A la salida de la audiencia, el gobernador puso el foco en el carácter específico del reclamo. “Lo que estamos discutiendo hoy es la deuda específicamente de las cajas no transferidas, la plata de los jubilados que Nación le tiene que transferir a las provincias”, explicó. Y recordó que ya son diez las provincias que alcanzaron acuerdos con la administración nacional, lo que refuerza la expectativa bonaerense de avanzar en una solución.
El punto central del encuentro fue el compromiso asumido por el Gobierno nacional. “Hubo un compromiso para otra audiencia el 10 de junio, donde tiene que haber una propuesta concreta del gobierno nacional de cuáles serían los montos a transferir”, señaló Kicillof. Según detalló, los funcionarios de Economía y de la ANSES plantearon que se encuentran revisando los números y realizando auditorías, aunque el mandatario remarcó que ese proceso lleva más de dos años sin resultados concretos.

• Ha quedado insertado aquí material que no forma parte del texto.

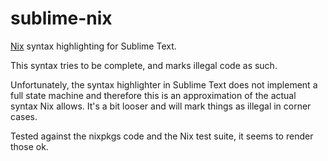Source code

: sublime-nix
===========

[Nix](http://nixos.org) syntax highlighting for Sublime Text.

This syntax tries to be complete, and marks illegal code as such.

Unfortunately, the syntax highlighter in Sublime Text does not implement
a full state machine and therefore this is an approximation of the actual
syntax Nix allows. It's a bit looser and will mark things as illegal in corner
cases.

Tested against the nixpkgs code and the Nix test suite, it seems to render
those ok.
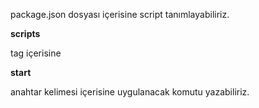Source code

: package.json dosyası içerisine script tanımlayabiliriz.

**scripts**

tag içerisine

**start**

anahtar kelimesi içerisine uygulanacak komutu yazabiliriz.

La tensión no se limita al plano previsional. Kicillof aprovechó la instancia para recordar que la provincia mantiene otros siete reclamos judiciales vinculados a obligaciones incumplidas por la Nación. “La Provincia tiene en total ocho reclamos presentados ante la Corte Suprema de Justicia por distintas deudas que totalizan más de 15 billones de pesos: es una cifra inmensa, que representa un tercio del presupuesto sancionado para este año”, afirmó. En ese marco, vinculó la situación con el impacto de la política económica nacional: “Todo esto se suma a un contexto muy complejo, producto de un Gobierno nacional que provocó una enorme presión sobre todas las provincias y los municipios”.
En paralelo, el gobernador abrió otro frente de conflicto con la administración libertaria al referirse al financiamiento del Servicio Alimentario Escolar. Según denunció, la participación de la Nación en ese programa se redujo significativamente desde el cambio de gestión. “El gobierno nacional transfería más de un 30% históricamente, pero ahora están transfiriendo una suma que no llega al 15%”, advirtió. El reclamo ya fue formalizado a través del ministro de Desarrollo de la Comunidad, Andrés Larroque.
Kicillof también detalló el esfuerzo fiscal que viene realizando la provincia para sostener la asistencia social en un contexto de creciente demanda. “En el caso de los comedores escolares hay una deuda de 220 mil millones de pesos pero, a pesar de esto, con recursos propios afrontamos los aumentos”, señaló, en referencia al incremento del 30% que el gobierno bonaerense dispuso para los comedores y otras prestaciones sociales.
La audiencia en la Corte dejó, al menos por ahora, una promesa y una fecha. El 10 de junio será el próximo punto de encuentro entre la Nación y la provincia de Buenos Aires, en una negociación que combina disputa judicial, presión política y una cifra que, en palabras del propio Kicillof, sintetiza la dimensión del conflicto: más de 2,3 billones de pesos en juego. Mientras tanto, el reclamo bonaerense sigue su curso en el máximo tribunal, con la expectativa de que el compromiso asumido por el Gobierno se traduzca en una propuesta concreta.